Aunque ha comenzado a expandir su repertorio, la mayoría de los animales son animales de granja. “Crecí en el rancho, eso es lo que soy”, dijo. “Así fue como comencé a asociar los animales con los rasgos de las personas”.
Durante los espectáculos en los EE. UU., descubrió que podía establecer conexiones con los hijos de los granjeros que no estaban familiarizados con la frontera y el norte de México, o que ni siquiera les tenían miedo. “Aunque represento quién soy y de dónde vengo, la gente puede relacionarse universalmente con las imágenes”, explicó. “Dirían: ‘Espera un momento, ¿también tratas con cerdos? ¿Tuviste que perseguirlos?’ Ese es un lenguaje, hay más de eso de lo que nos damos cuenta”.

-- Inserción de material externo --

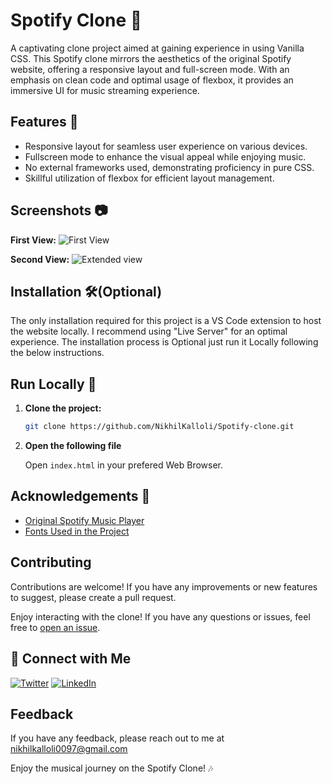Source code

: # Spotify Clone 🎵

A captivating clone project aimed at gaining experience in using Vanilla CSS. This Spotify clone mirrors the aesthetics of the original Spotify website, offering a responsive layout and full-screen mode. With an emphasis on clean code and optimal usage of flexbox, it provides an immersive UI for music streaming experience.

## Features 🚀

- Responsive layout for seamless user experience on various devices.
- Fullscreen mode to enhance the visual appeal while enjoying music.
- No external frameworks used, demonstrating proficiency in pure CSS.
- Skillful utilization of flexbox for efficient layout management.

## Screenshots 📷

**First View:**
![First View](https://github.com/NikhilKalloli/Spotify-clone/assets/123582746/bb9603f8-f312-4ad6-9d7a-ee73befc7374)

**Second View:**
![Extended view](https://github.com/NikhilKalloli/Spotify-clone/assets/123582746/bfaa2c3f-3ae3-4f81-bd04-d65e35be23b0)

## Installation 🛠️(Optional)

The only installation required for this project is a VS Code extension to host the website locally. I recommend using "Live Server" for an optimal experience. The installation process is Optional just run it Locally following the below instructions.

## Run Locally 🏃

1. **Clone the project:**

   ```bash
   git clone https://github.com/NikhilKalloli/Spotify-clone.git
   ```
   
2. **Open the following file**

   Open ```index.html``` in your prefered Web Browser.


## Acknowledgements 🙌

- [Original Spotify Music Player](https://open.spotify.com/)
- [Fonts Used in the Project](https://fontawesome.com/)


## Contributing

Contributions are welcome! If you have any improvements or new features to suggest, please create a pull request.



Enjoy interacting with the clone! If you have any questions or issues, feel free to [open an issue](https://github.com/NikhilKalloli/Spotify-clone/issues).







## 🔗 Connect with Me

[![Twitter](https://img.shields.io/badge/Twitter-1DA1F2?style=for-the-badge&logo=twitter&logoColor=white)](https://twitter.com/NikhilKalloli)
[![LinkedIn](https://img.shields.io/badge/LinkedIn-0A66C2?style=for-the-badge&logo=linkedin&logoColor=white)](https://www.linkedin.com/in/nikhil-kalloli-a6ab2a25b/)




## Feedback

If you have any feedback, please reach out to me at nikhilkalloli0097@gmail.com

 Enjoy the musical journey on the Spotify Clone! 🎶



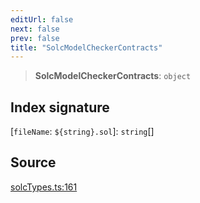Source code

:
 ```yaml
---
editUrl: false
next: false
prev: false
title: "SolcModelCheckerContracts"
---
```


> **SolcModelCheckerContracts**: `object`

## Index signature

 \[`fileName`: ```${string}.sol```\]: `string`[]

## Source

[solcTypes.ts:161](https://github.com/evmts/tevm-monorepo/blob/main/bundler-packages/solc/src/solcTypes.ts#L161)
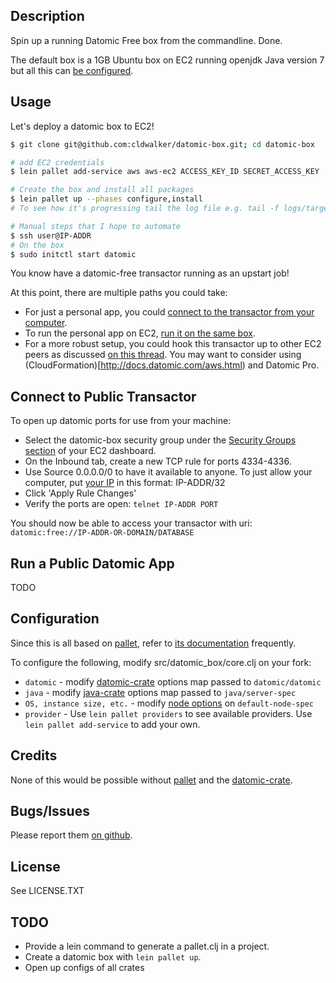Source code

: ## Description

Spin up a running Datomic Free box from the commandline. Done.

The default box is a 1GB Ubuntu box on EC2 running openjdk Java version 7 but all this can [be
configured](#configuration).

## Usage

Let's deploy a datomic box to EC2!

```sh
$ git clone git@github.com:cldwalker/datomic-box.git; cd datomic-box

# add EC2 credentials
$ lein pallet add-service aws aws-ec2 ACCESS_KEY_ID SECRET_ACCESS_KEY

# Create the box and install all packages
$ lein pallet up --phases configure,install
# To see how it's progressing tail the log file e.g. tail -f logs/target-IP-ADDR.log

# Manual steps that I hope to automate
$ ssh user@IP-ADDR
# On the box
$ sudo initctl start datomic
```

You know have a datomic-free transactor running as an upstart job!

At this point, there are multiple paths you could take:

* For just a personal app, you could [connect to the transactor from your computer](#connect-to-public-transactor).
* To run the personal app on EC2, [run it on the same box](#run-a-public-datomic-app).
* For a more robust setup, you could hook this transactor up to other EC2 peers as discussed
  [on this thread](https://groups.google.com/forum/#!topic/datomic/wBRZNyHm03o). You may want to
  consider using (CloudFormation)[http://docs.datomic.com/aws.html) and Datomic Pro.

## Connect to Public Transactor

To open up datomic ports for use from your machine:

* Select the datomic-box security group under the [Security Groups
  section](https://console.aws.amazon.com/ec2/home#s=SecurityGroups) of your EC2 dashboard.
* On the Inbound tab, create a new TCP rule for ports 4334-4336.
* Use Source 0.0.0.0/0 to have it available to anyone. To just allow your computer, put [your
  IP](https://www.google.com/search?q=what+is+my+ip) in this format: IP-ADDR/32
* Click 'Apply Rule Changes'
* Verify the ports are open: `telnet IP-ADDR PORT`

You should now be able to access your transactor with uri:
`datomic:free://IP-ADDR-OR-DOMAIN/DATABASE`

## Run a Public Datomic App

TODO

## Configuration

Since this is all based on [pallet](http://palletops.com/), refer to [its
documentation](http://palletops.com/doc/reference-0.8/) frequently.

To configure the following, modify src/datomic_box/core.clj on your fork:

* `datomic` - modify [datomic-crate](https://github.com/rstradling/datomic-crate) options map passed
  to `datomic/datomic`
* `java` - modify [java-crate](https://github.com/pallet/java-crate) options map passed to
  `java/server-spec`
* `OS, instance size, etc.` - modify [node options](http://palletops.com/doc/reference/0.8/node-types/) on
  `default-node-spec`
* `provider` - Use `lein pallet providers` to see available providers. Use `lein pallet add-service`
  to add your own.

## Credits

None of this would be possible without [pallet](http://palletops.com) and the
[datomic-crate](https://github.com/rstradling/datomic-crate).

## Bugs/Issues

Please report them [on github](http://github.com/cldwalker/datomic-box/issues).

## License

See LICENSE.TXT

## TODO
* Provide a lein command to generate a pallet.clj in a project.
* Create a datomic box with `lein pallet up`.
* Open up configs of all crates
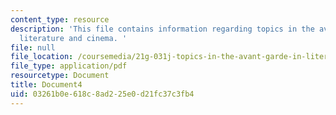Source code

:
 ```yaml
---
content_type: resource
description: 'This file contains information regarding topics in the avant-garde in
  literature and cinema. '
file: null
file_location: /coursemedia/21g-031j-topics-in-the-avant-garde-in-literature-and-cinema-spring-2003/03261b0e618c8ad225e0d21fc37c3fb4_MIT21G_031JS03_lecture4.pdf
file_type: application/pdf
resourcetype: Document
title: Document4
uid: 03261b0e-618c-8ad2-25e0-d21fc37c3fb4
---
```

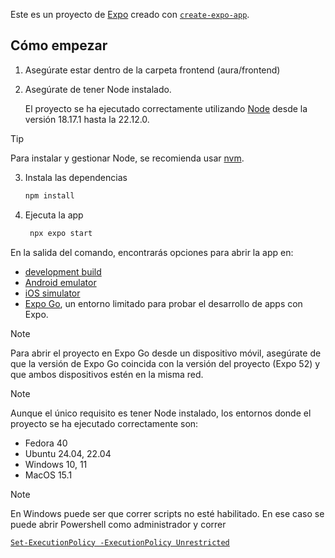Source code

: Este es un proyecto de [Expo](https://expo.dev) creado con [`create-expo-app`](https://www.npmjs.com/package/create-expo-app).

## Cómo empezar

1. Asegúrate estar dentro de la carpeta frontend (aura/frontend)

2. Asegúrate de tener Node instalado.

    El proyecto se ha ejecutado correctamente utilizando [Node](https://nodejs.org/en) desde la versión 18.17.1 hasta la 22.12.0.

> [!TIP]
Para instalar y gestionar Node, se recomienda usar [nvm](https://github.com/nvm-sh/nvm).

3. Instala las dependencias

   ```bash
   npm install
   ```

4. Ejecuta la app

   ```bash
    npx expo start
   ```

En la salida del comando, encontrarás opciones para abrir la app en:

- [development build](https://docs.expo.dev/develop/development-builds/introduction/)
- [Android emulator](https://docs.expo.dev/workflow/android-studio-emulator/)
- [iOS simulator](https://docs.expo.dev/workflow/ios-simulator/)
- [Expo Go](https://expo.dev/go), un entorno limitado para probar el desarrollo de apps con Expo.

>[!NOTE]
Para abrir el proyecto en Expo Go desde un dispositivo móvil, asegúrate de que la versión de Expo Go coincida con la versión del proyecto (Expo 52) y que ambos dispositivos estén en la misma red.

>[!NOTE]
>Aunque el único requisito es tener Node instalado, los entornos donde el proyecto se ha ejecutado correctamente son:
>- Fedora 40
>- Ubuntu 24.04, 22.04
>- Windows 10, 11
>- MacOS 15.1

>[!NOTE]
>En Windows puede ser que correr scripts no esté habilitado. En ese caso se puede abrir Powershell como administrador y correr
>
>[`Set-ExecutionPolicy -ExecutionPolicy Unrestricted`](https://learn.microsoft.com/en-us/powershell/module/microsoft.powershell.core/about/about_execution_policies?view=powershell-7.4)
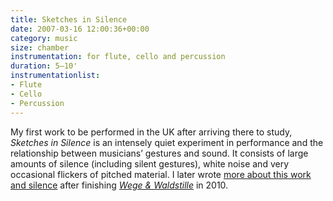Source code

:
 ```yaml
---
title: Sketches in Silence
date: 2007-03-16 12:00:36+00:00
category: music
size: chamber
instrumentation: for flute, cello and percussion
duration: 5–10'
instrumentationlist:
- Flute
- Cello
- Percussion
---
```


My first work to be performed in the UK after arriving there to study, _Sketches in Silence_ is an intensely quiet experiment in performance and the relationship between musicians’ gestures and sound. It consists of large amounts of silence (including silent gestures), white noise and very occasional flickers of pitched material. I later wrote [more about this work and silence](http://www.chrisswithinbank.net/2010/04/a-stillness-on-the-ear/) after finishing [_Wege & Waldstille_](http://www.chrisswithinbank.net/2010/04/wegen-und-waldstille/) in 2010.

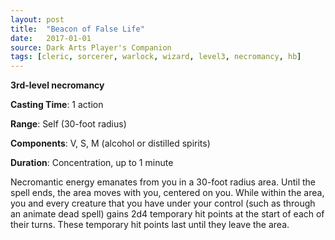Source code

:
 ```yaml
---
layout: post
title:  "Beacon of False Life"
date:   2017-01-01
source: Dark Arts Player's Companion
tags: [cleric, sorcerer, warlock, wizard, level3, necromancy, hb]
---
```


**3rd-level necromancy**

**Casting Time**: 1 action

**Range**: Self (30-foot radius)

**Components**: V, S, M (alcohol or distilled spirits)

**Duration**: Concentration, up to 1 minute

Necromantic energy emanates from you in a 30-foot radius area. Until the spell ends, the area moves with you, centered on you. While within the area, you and every creature that you have under your control (such as through an animate dead spell) gains 2d4 temporary hit points at the start of each of their turns. These temporary hit points last until they leave the area.
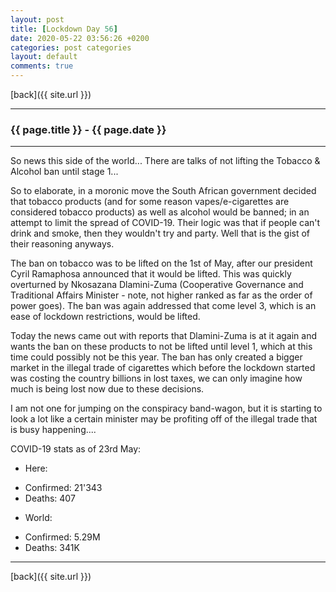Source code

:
 ```yaml
---
layout: post
title: [Lockdown Day 56]
date: 2020-05-22 03:56:26 +0200
categories: post categories
layout: default
comments: true
---
```

[back]({{ site.url }})

* * *

### {{ page.title }} - {{ page.date }}

* * *

<!--excerpt.start-->
So news this side of the world... There are talks of not lifting the Tobacco & Alcohol ban until stage 1...
<!--excerpt.end-->

So to elaborate, in a moronic move the South African government decided that tobacco products (and for some reason vapes/e-cigarettes are considered tobacco products) as well as alcohol would be banned; in an attempt to limit the spread of COVID-19. Their logic was that if people can't drink and smoke, then they wouldn't try and party. Well that is the gist of their reasoning anyways.

The ban on tobacco was to be lifted on the 1st of May, after our president Cyril Ramaphosa announced that it would be lifted. This was quickly overturned by Nkosazana Dlamini-Zuma (Cooperative Governance and Traditional Affairs Minister - note, not higher ranked as far as the order of power goes). The ban was again addressed that come level 3, which is an ease of lockdown restrictions, would be lifted.

Today the news came out with reports that Dlamini-Zuma is at it again and wants the ban on these products to not be lifted until level 1, which at this time could possibly not be this year. The ban has only created a bigger market in the illegal trade of cigarettes which before the lockdown started was costing the country billions in lost taxes, we can only imagine how much is being lost now due to these decisions.

I am not one for jumping on the conspiracy band-wagon, but it is starting to look a lot like a certain minister may be profiting off of the illegal trade that is busy happening....

COVID-19 stats as of 23rd May:
+ Here:
- Confirmed: 21'343
- Deaths: 407
+ World:
- Confirmed: 5.29M
- Deaths: 341K

* * *

[back]({{ site.url }})
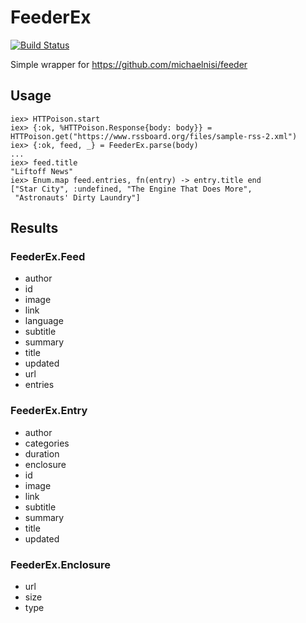 FeederEx
========
[![Build Status](https://travis-ci.org/manukall/feeder_ex.svg?branch=master)](https://travis-ci.org/manukall/feeder_ex)

Simple wrapper for https://github.com/michaelnisi/feeder

## Usage

```
iex> HTTPoison.start
iex> {:ok, %HTTPoison.Response{body: body}} = HTTPoison.get("https://www.rssboard.org/files/sample-rss-2.xml")
iex> {:ok, feed, _} = FeederEx.parse(body)
...
iex> feed.title
"Liftoff News"
iex> Enum.map feed.entries, fn(entry) -> entry.title end
["Star City", :undefined, "The Engine That Does More",
 "Astronauts' Dirty Laundry"]
```

## Results

### FeederEx.Feed

- author
- id
- image
- link
- language
- subtitle
- summary
- title
- updated
- url
- entries

### FeederEx.Entry

- author
- categories
- duration
- enclosure
- id
- image
- link
- subtitle
- summary
- title
- updated


### FeederEx.Enclosure

- url
- size
- type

A medida que el repertorio de Deanda crece y las galerías de todo el país se dan cuenta, todavía estaba feliz de tener una exhibición en su ciudad natal, once años después de su última exhibición en el Museo, para reconectarse a través del arte. “La forma en que veo el mundo ha cambiado, pero la esencia es la misma”, dijo. “He crecido como persona y como artista”.